By MARK EVANS
As winter settles in, COVID-19 is clawing its way back into the headlines again.
National leaders’ fears that the new Omicron variant would soon slip into the United States came to fruition by the end of last week. By Monday morning there had been a number of Omicron cases in the U.S, including Missouri.
Meanwhile, COVID numbers have ticked back up a bit in Ste. Genevieve County.
As of Nov. 29, the county had nine active cases and 16 confirmed new cases. By Dec. 1, there were 25 active cases and four new confirmed cases. On Monday it was 18 active and five new confirmed cases.
Jennifer Mueller, executive director of the county health department, is not panicked.
“I think we’re doing OK,” she said last week. “I’m not surprised by a few extra cases because it’s getting colder and that’s what happens when winter hits. There are more viruses out there. I’m not a bit concerned about it.”
Many questions are being raised about the Omicron variant.
“There has been at least one positive Omicron identified in the St. Louis region,” Mueller said Monday afternoon. “I know they’re talking about adding more places to the sewershed testing they’re doing. That will be helpful.”
The sewershed testing tracks the amount of viral genetic material (viral load) in wastewater. It cannot tell the number of individuals currently infected with COVID-19. However, as data are collected and trends are identified, that information may be helpful to track the progression of the virus in communities and inform public health strategy.
The state is testing COVID-19 viral load in the wastewater of more than 50 participating community water systems across Missouri.

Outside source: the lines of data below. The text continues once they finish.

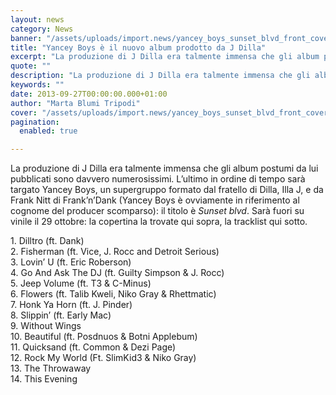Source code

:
 ```yaml
---
layout: news
category: News
banner: "/assets/uploads/import.news/yancey_boys_sunset_blvd_front_cover_72dpi.jpg"
title: "Yancey Boys è il nuovo album prodotto da J Dilla"
excerpt: "La produzione di J Dilla era talmente immensa che gli album postumi da lui pubblicati sono davvero numerosissimi. L’ultimo in ordine di tempo sarà targato Yancey Boys, un supergruppo formato dal fratello di Dilla, Illa J, e da Frank Nitt di Frank’n’Dank (Yancey Boys è ovviamente in riferimento al cognome del producer scomparso): il titolo [&hellip"
quote: ""
description: "La produzione di J Dilla era talmente immensa che gli album postumi da lui pubblicati sono davvero numerosissimi. L’ultimo in ordine di tempo sarà targato Yancey Boys, un supergruppo formato dal fratello di Dilla, Illa J, e da Frank Nitt di Frank’n’Dank (Yancey Boys è ovviamente in riferimento al cognome del producer scomparso): il titolo [&hellip"
keywords: ""
date: 2013-09-27T00:00:00.000+01:00
author: "Marta Blumi Tripodi"
cover: "/assets/uploads/import.news/yancey_boys_sunset_blvd_front_cover_72dpi.jpg"
pagination:
  enabled: true

---
```


La produzione di J Dilla era talmente immensa che gli album postumi da lui pubblicati sono davvero numerosissimi. L’ultimo in ordine di tempo sarà targato Yancey Boys, un supergruppo formato dal fratello di Dilla, Illa J, e da Frank Nitt di Frank’n’Dank (Yancey Boys è ovviamente in riferimento al cognome del producer scomparso): il titolo è _Sunset blvd_. Sarà fuori su vinile il 29 ottobre: la copertina la trovate qui sopra, la tracklist qui sotto.

1\. Dilltro (ft. Dank)  
2\. Fisherman (ft. Vice, J. Rocc and Detroit Serious)  
3\. Lovin’ U (ft. Eric Roberson)  
4\. Go And Ask The DJ (ft. Guilty Simpson & J. Rocc)  
5\. Jeep Volume (ft. T3 & C-Minus)  
6\. Flowers (ft. Talib Kweli, Niko Gray & Rhettmatic)  
7\. Honk Ya Horn (ft. J. Pinder)  
8\. Slippin’ (ft. Early Mac)  
9\. Without Wings  
10\. Beautiful (ft. Posdnuos & Botni Applebum)  
11\. Quicksand (ft. Common & Dezi Page)  
12\. Rock My World (Ft. SlimKid3 & Niko Gray)  
13\. The Throwaway  
14\. This Evening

There is also much debate about how effective the current COVID vaccines will be against the Omicron strain.
“I’ve heard nothing yet on that end,” Mueller said. “It is still recommended, though that people be vaccinated because being vaccinated, it has been proven, helps keep people out of hospitals and helps prevent deaths. So, that is still the most recommended way to take care of yourself.”
The peak for COVID-19 cases in the county was in late November 2020, when there were 110 active cases.
There has also been some confusion about getting booster shots.
“The way the booster works is you get it six months after your second shot,” Mueller said. The county health department website said they should be taken six months or more after the “initial series.”
“’Initial series’ is meaning you have two shots,” Mueller explained.
The website also said that the boosters are available for those 65 and older, or who have health issues.
Mueller was quick to note that this has changed.
“Anybody can take it, 18 and over for Missouri,” she said. “They just changed that last week.”